RECORDS TO USE.

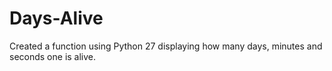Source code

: # Days-Alive
Created a function using Python 27 displaying how many days, minutes and seconds one is alive.
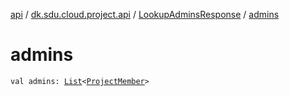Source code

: [api](../../index.md) / [dk.sdu.cloud.project.api](../index.md) / [LookupAdminsResponse](index.md) / [admins](./admins.md)

# admins

`val admins: `[`List`](https://kotlinlang.org/api/latest/jvm/stdlib/kotlin.collections/-list/index.html)`<`[`ProjectMember`](../-project-member/index.md)`>`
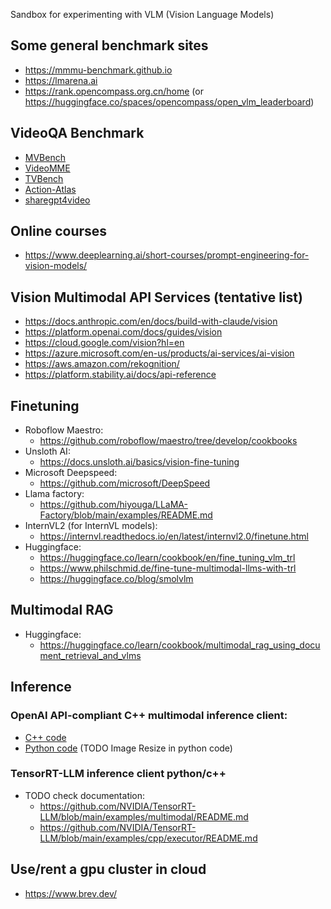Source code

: Sandbox for experimenting with VLM (Vision Language Models)

## Some general benchmark sites
* https://mmmu-benchmark.github.io
* https://lmarena.ai
* https://rank.opencompass.org.cn/home (or https://huggingface.co/spaces/opencompass/open_vlm_leaderboard)

## VideoQA Benchmark
* [MVBench](https://paperswithcode.com/dataset/mvbench)
* [VideoMME](https://video-mme.github.io/home_page.html)
* [TVBench](https://github.com/daniel-cores/tvbench)
* [Action-Atlas](https://mrsalehi.github.io/action-atlas/)
* [sharegpt4video](https://sharegpt4video.github.io/)


## Online courses
* https://www.deeplearning.ai/short-courses/prompt-engineering-for-vision-models/


## Vision Multimodal API Services (tentative list)
* https://docs.anthropic.com/en/docs/build-with-claude/vision
* https://platform.openai.com/docs/guides/vision
* https://cloud.google.com/vision?hl=en
* https://azure.microsoft.com/en-us/products/ai-services/ai-vision
* https://aws.amazon.com/rekognition/
* https://platform.stability.ai/docs/api-reference

## Finetuning 
* Roboflow Maestro:
  * https://github.com/roboflow/maestro/tree/develop/cookbooks
* Unsloth AI:
  * https://docs.unsloth.ai/basics/vision-fine-tuning   
* Microsoft Deepspeed:
  * https://github.com/microsoft/DeepSpeed
* Llama factory:
  * https://github.com/hiyouga/LLaMA-Factory/blob/main/examples/README.md
* InternVL2 (for InternVL models):
  * https://internvl.readthedocs.io/en/latest/internvl2.0/finetune.html
* Huggingface:
  * https://huggingface.co/learn/cookbook/en/fine_tuning_vlm_trl
  * https://www.philschmid.de/fine-tune-multimodal-llms-with-trl
  * https://huggingface.co/blog/smolvlm
 
## Multimodal RAG
* Huggingface:
  * https://huggingface.co/learn/cookbook/multimodal_rag_using_document_retrieval_and_vlms  

## Inference
  ### OpenAI API-compliant C++ multimodal inference client:
  * [C++ code](OpenAI-completion-client/cpp/Readme.md)
  * [Python code](OpenAI-completion-client/python/Readme.md) (TODO Image Resize in python code)

  ### TensorRT-LLM inference client python/c++
  * TODO check documentation:
     * https://github.com/NVIDIA/TensorRT-LLM/blob/main/examples/multimodal/README.md
     * https://github.com/NVIDIA/TensorRT-LLM/blob/main/examples/cpp/executor/README.md

## Use/rent a gpu cluster in cloud
* https://www.brev.dev/
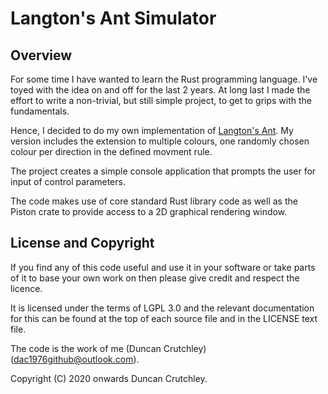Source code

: # Langton's Ant Simulator #
## Overview ##
For some time I have wanted to learn the Rust programming language. I've toyed with the idea on and off for the last 2 years. At long last I made the effort to write a non-trivial, but still simple project, to get to grips with the fundamentals.

Hence, I decided to do my own implementation of [Langton's Ant](https://en.wikipedia.org/wiki/Langton%27s_ant). My version includes the extension to multiple colours, one randomly chosen colour per direction in the defined movment rule.

The project creates a simple console application that prompts the user for input of control parameters.

The code makes use of core standard Rust library code as well as the Piston crate to provide access to a 2D graphical rendering window.

## License and Copyright ##
If you find any of this code useful and use it in your software or take parts of it to base your own work on then please give credit and respect the licence.

It is licensed under the terms of LGPL 3.0 and the relevant documentation for this can be found at the top of each source file and in the LICENSE text file.

The code is the work of me (Duncan Crutchley) (<dac1976github@outlook.com>).

Copyright (C) 2020 onwards Duncan Crutchley.

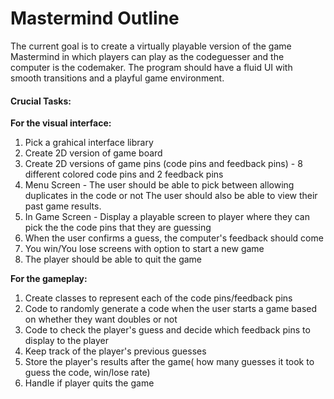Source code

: # **Mastermind Outline**

The current goal is to create a virtually playable version of the game Mastermind 
in which players can play as the codeguesser and the computer is the codemaker.  The 
program should have a fluid UI with smooth transitions and a playful game environment.  


#### Crucial Tasks:
**For the visual interface:**
1) Pick a grahical interface library
2) Create 2D version of game board
3) Create 2D versions of game pins (code pins and feedback pins) - 8 different colored code pins and 2 feedback pins
4) Menu Screen - The user should be able to pick between allowing duplicates in the code or not
The user should also be able to view their past game results.  
5) In Game Screen - Display a playable screen to player where they can pick the the code pins that they are guessing
6) When the user confirms a guess, the computer's feedback should come
7) You win/You lose screens with option to start a new game
8) The player should be able to quit the game


**For the gameplay:** 
1) Create classes to represent each of the code pins/feedback pins
2) Code to randomly generate a code when the user starts a game based on whether they want doubles or not
3) Code to check the player's guess and decide which feedback pins to display to the player
4) Keep track of the player's previous guesses
5) Store the player's results after the game( how many guesses it took to guess the code, win/lose rate)
6) Handle if player quits the game

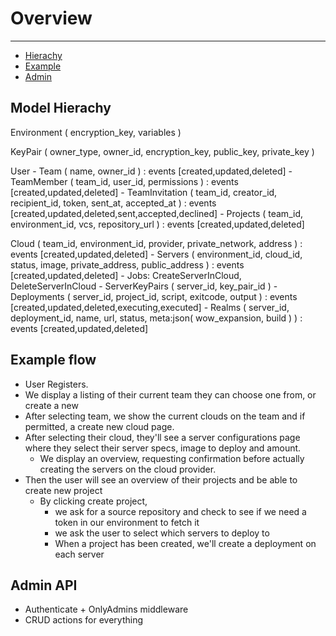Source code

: # Overview

---

- [Hierachy](#hierachy)
- [Example](#example)
- [Admin](#admin)

<a name="hierachy"></a>
## Model Hierachy

[//]: # "Encrypted Environment Variables that'll get pushed to the servers ~/.profile or registry:HKEY_LOCAL_MACHINE\System\CurrentControlSet\Control\Session Manager\Environment incase of windows."
Environment ( encryption_key, variables )

[//]: # "SSH Keys"
[//]: # "KeyPairs can be owned by both a team and individual user(s). This allows for deploying multiple keys to a single server at once."
KeyPair ( owner_type, owner_id, encryption_key, public_key, private_key )

[//]: # "Team is like an Organization, that 'owns' a set of clouds -> servers -> projects"
[//]: # "Deployments represent pushing code from the project repository to one or multiple servers"
[//]: # "Being the owner of the team owning a cloud is synonymous with being an admin within the scope of the team; bypassing all permissions by default."
[//]: # "A project encapsulates the source origin and methods of aquiring for deployment(s)."
User
    - Team ( name, owner_id ) : events [created,updated,deleted]
        - TeamMember ( team_id, user_id, permissions ) : events [created,updated,deleted]
        - TeamInvitation ( team_id, creator_id, recipient_id, token, sent_at, accepted_at ) : events [created,updated,deleted,sent,accepted,declined]
        - Projects ( team_id, environment_id, vcs, repository_url ) : events [created,updated,deleted] 

[//]: # "Cloud aka. Server provider. Eg. DigitalOcean"
[//]: # "Servers aka. Droplets in DigitalOcean"
Cloud ( team_id, environment_id, provider, private_network, address ) : events [created,updated,deleted]
    - Servers ( environment_id, cloud_id, status, image, private_address, public_address ) : events [created,updated,deleted]
        - Jobs: CreateServerInCloud, DeleteServerInCloud
        - ServerKeyPairs ( server_id, key_pair_id )
        - Deployments ( server_id, project_id, script, exitcode, output ) : events [created,updated,deleted,executing,executed]
            - Realms ( server_id, deployment_id, name, url, status, meta:json( wow_expansion, build ) ) : events [created,updated,deleted]

<a name="example"></a>

## Example flow

- User Registers.
- We display a listing of their current team they can choose one from, or create a new
- After selecting team, we show the current clouds on the team and if permitted, a create new cloud page.
- After selecting their cloud, they'll see a server configurations page where they select their server specs, image to deploy and amount.
    - We display an overview, requesting confirmation before actually creating the servers on the cloud provider.
- Then the user will see an overview of their projects and be able to create new project
    - By clicking create project, 
        - we ask for a source repository and check to see if we need a token in our environment to fetch it
        - we ask the user to select which servers to deploy to
        - When a project has been created, we'll create a deployment on each server

<a name="admin"></a>

## Admin API

- Authenticate + OnlyAdmins middleware
- CRUD actions for everything
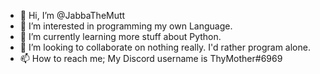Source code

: - 👋 Hi, I’m @JabbaTheMutt
- 👀 I’m interested in programming my own Language.
- 🌱 I’m currently learning more stuff about Python.
- 💞️ I’m looking to collaborate on nothing really. I'd rather program alone.
- 📫 How to reach me; My Discord username is ThyMother#6969
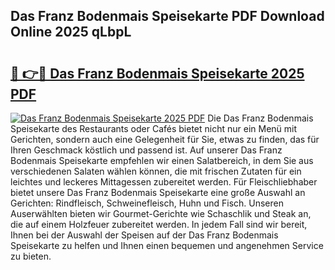 ## Das Franz Bodenmais Speisekarte PDF Download Online 2025 qLbpL

# <h2><a href="http://gc8plg.nevu.top/?p=Das+Franz+Bodenmais+Speisekarte">🔗 👉🔴 Das Franz Bodenmais Speisekarte 2025 PDF</a></h2>

[![Das Franz Bodenmais Speisekarte 2025 PDF](https://i.imgur.com/dBaPXMq.png)](http://gc8plg.nevu.top/?p=Das+Franz+Bodenmais+Speisekarte)
Die Das Franz Bodenmais Speisekarte des Restaurants oder Cafés bietet nicht nur ein Menü mit Gerichten, sondern auch eine Gelegenheit für Sie, etwas zu finden, das für Ihren Geschmack köstlich und passend ist. Auf unserer Das Franz Bodenmais Speisekarte empfehlen wir einen Salatbereich, in dem Sie aus verschiedenen Salaten wählen können, die mit frischen Zutaten für ein leichtes und leckeres Mittagessen zubereitet werden. Für Fleischliebhaber bietet unsere Das Franz Bodenmais Speisekarte eine große Auswahl an Gerichten: Rindfleisch, Schweinefleisch, Huhn und Fisch. Unseren Auserwählten bieten wir Gourmet-Gerichte wie Schaschlik und Steak an, die auf einem Holzfeuer zubereitet werden. In jedem Fall sind wir bereit, Ihnen bei der Auswahl der Speisen auf der Das Franz Bodenmais Speisekarte zu helfen und Ihnen einen bequemen und angenehmen Service zu bieten.
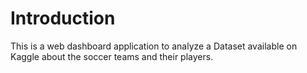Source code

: # Introduction
This is a web dashboard application to analyze a Dataset available on Kaggle about the soccer teams and their players.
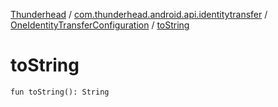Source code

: [Thunderhead](../../index.md) / [com.thunderhead.android.api.identitytransfer](../index.md) / [OneIdentityTransferConfiguration](index.md) / [toString](./to-string.md)

# toString

`fun toString(): String`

WHAT YOU ARE ASKED TO DO. With the pictures omitted, restate word for word the lines above from the line that has "- 💞️ I’m looking" up to and including the line that has "Speisekarte 2025 PDF</a></h2>", and no other lines.

RESULT FOR THIS EXERCISE.
- 💞️ I’m looking to collaborate on nothing really. I'd rather program alone.
- 📫 How to reach me; My Discord username is ThyMother#6969
 ## Das Franz Bodenmais Speisekarte PDF Download Online 2025 qLbpL

# <h2><a href="http://gc8plg.nevu.top/?p=Das+Franz+Bodenmais+Speisekarte">🔗 👉🔴 Das Franz Bodenmais Speisekarte 2025 PDF</a></h2>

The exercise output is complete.